◆ Exercise objective: Within the data that follows, how many lines contain the word "exemple"? Reply with only the number.

____ Input

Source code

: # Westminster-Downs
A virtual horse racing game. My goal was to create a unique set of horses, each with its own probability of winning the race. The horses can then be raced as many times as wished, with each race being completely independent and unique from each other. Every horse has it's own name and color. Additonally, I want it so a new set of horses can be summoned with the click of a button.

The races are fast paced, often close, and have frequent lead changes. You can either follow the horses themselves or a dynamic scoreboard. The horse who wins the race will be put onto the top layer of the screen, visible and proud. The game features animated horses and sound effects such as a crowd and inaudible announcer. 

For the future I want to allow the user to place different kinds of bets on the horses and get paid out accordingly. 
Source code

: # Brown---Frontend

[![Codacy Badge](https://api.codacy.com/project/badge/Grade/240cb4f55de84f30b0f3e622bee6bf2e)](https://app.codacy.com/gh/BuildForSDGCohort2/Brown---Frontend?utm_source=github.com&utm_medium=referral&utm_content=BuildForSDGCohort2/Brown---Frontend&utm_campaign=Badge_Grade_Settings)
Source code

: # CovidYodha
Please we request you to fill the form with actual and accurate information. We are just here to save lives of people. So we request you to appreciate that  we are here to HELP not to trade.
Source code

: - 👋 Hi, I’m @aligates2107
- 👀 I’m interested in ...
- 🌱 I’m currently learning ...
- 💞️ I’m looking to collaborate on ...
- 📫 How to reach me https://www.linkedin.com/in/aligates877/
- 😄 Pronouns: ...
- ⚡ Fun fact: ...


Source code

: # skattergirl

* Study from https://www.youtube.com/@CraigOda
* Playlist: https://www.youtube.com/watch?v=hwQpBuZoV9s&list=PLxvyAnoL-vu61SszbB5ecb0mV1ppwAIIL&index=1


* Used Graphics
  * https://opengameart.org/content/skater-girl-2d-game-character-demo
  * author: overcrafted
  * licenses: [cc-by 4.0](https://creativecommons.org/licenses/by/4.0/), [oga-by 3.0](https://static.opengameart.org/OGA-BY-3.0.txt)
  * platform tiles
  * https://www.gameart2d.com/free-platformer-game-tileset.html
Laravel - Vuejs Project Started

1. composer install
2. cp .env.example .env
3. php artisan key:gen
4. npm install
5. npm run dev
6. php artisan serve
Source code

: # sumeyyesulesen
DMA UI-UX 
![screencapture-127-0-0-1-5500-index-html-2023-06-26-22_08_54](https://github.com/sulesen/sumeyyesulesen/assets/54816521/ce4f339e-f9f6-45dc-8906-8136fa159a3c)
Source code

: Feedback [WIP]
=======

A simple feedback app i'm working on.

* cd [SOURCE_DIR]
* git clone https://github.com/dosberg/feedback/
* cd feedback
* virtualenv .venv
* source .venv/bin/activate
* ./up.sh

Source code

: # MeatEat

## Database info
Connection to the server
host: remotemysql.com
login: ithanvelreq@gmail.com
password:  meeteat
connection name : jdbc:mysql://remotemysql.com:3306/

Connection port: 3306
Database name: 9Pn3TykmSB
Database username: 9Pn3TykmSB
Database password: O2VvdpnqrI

________
____ Input

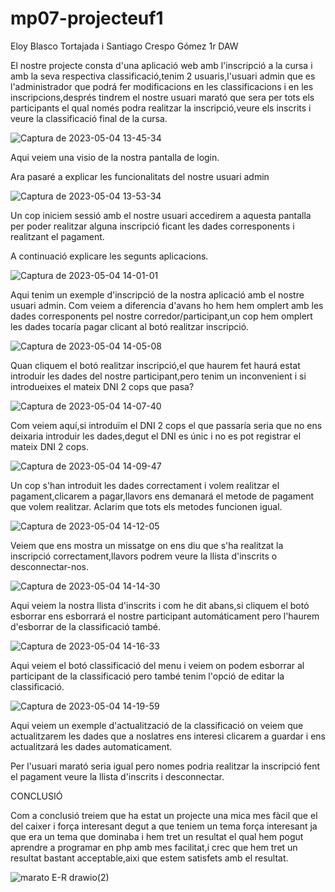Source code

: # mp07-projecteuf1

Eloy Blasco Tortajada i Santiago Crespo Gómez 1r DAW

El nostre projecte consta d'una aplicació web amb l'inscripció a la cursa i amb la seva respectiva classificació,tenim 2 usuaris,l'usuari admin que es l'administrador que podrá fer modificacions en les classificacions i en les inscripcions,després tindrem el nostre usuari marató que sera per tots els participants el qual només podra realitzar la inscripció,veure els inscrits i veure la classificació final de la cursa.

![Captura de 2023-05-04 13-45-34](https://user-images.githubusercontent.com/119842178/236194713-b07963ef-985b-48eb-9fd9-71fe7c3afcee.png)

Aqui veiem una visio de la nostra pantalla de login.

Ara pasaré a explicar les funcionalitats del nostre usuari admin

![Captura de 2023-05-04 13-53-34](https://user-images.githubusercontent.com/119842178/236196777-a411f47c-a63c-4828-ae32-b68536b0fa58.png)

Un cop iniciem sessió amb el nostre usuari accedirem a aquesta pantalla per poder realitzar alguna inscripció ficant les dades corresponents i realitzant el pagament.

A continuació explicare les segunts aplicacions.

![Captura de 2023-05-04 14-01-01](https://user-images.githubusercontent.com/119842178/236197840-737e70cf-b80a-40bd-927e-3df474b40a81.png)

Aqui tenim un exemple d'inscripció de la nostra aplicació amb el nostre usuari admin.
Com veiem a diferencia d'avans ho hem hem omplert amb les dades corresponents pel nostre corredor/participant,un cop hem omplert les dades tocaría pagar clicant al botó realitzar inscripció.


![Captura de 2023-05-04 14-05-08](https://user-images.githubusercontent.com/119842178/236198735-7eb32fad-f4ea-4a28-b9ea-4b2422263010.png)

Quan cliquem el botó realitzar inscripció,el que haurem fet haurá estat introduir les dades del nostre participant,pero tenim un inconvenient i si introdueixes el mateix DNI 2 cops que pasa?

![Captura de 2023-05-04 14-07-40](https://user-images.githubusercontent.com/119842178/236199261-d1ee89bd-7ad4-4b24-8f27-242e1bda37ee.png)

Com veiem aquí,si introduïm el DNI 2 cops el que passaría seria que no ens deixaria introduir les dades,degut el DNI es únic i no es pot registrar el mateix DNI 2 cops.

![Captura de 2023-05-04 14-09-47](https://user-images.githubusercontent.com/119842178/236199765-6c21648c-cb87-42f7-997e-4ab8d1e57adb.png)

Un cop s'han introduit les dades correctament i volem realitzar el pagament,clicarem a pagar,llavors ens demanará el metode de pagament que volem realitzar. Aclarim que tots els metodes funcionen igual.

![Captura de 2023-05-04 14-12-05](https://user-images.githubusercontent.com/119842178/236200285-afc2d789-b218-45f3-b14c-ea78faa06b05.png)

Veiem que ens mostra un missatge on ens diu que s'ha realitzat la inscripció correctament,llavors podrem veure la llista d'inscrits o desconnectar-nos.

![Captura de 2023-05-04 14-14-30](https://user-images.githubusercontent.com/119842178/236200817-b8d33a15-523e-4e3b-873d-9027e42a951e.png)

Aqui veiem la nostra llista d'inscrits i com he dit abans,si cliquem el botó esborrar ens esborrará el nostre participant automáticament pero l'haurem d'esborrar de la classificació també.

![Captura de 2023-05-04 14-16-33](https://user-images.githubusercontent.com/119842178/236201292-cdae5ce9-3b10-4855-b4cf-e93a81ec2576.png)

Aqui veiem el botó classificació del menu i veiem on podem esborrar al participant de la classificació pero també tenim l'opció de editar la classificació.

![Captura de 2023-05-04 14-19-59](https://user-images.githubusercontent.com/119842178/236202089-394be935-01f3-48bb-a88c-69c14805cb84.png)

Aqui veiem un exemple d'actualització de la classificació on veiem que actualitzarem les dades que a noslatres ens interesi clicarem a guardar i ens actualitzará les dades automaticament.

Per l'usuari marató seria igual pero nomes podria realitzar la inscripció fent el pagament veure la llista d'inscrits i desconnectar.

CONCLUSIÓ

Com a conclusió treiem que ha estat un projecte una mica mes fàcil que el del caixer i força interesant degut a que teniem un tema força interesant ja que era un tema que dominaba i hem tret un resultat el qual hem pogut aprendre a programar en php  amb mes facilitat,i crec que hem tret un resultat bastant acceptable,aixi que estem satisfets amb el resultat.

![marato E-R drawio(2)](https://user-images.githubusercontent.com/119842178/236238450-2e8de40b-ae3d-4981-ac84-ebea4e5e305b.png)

________

◆ Answer for the task: 2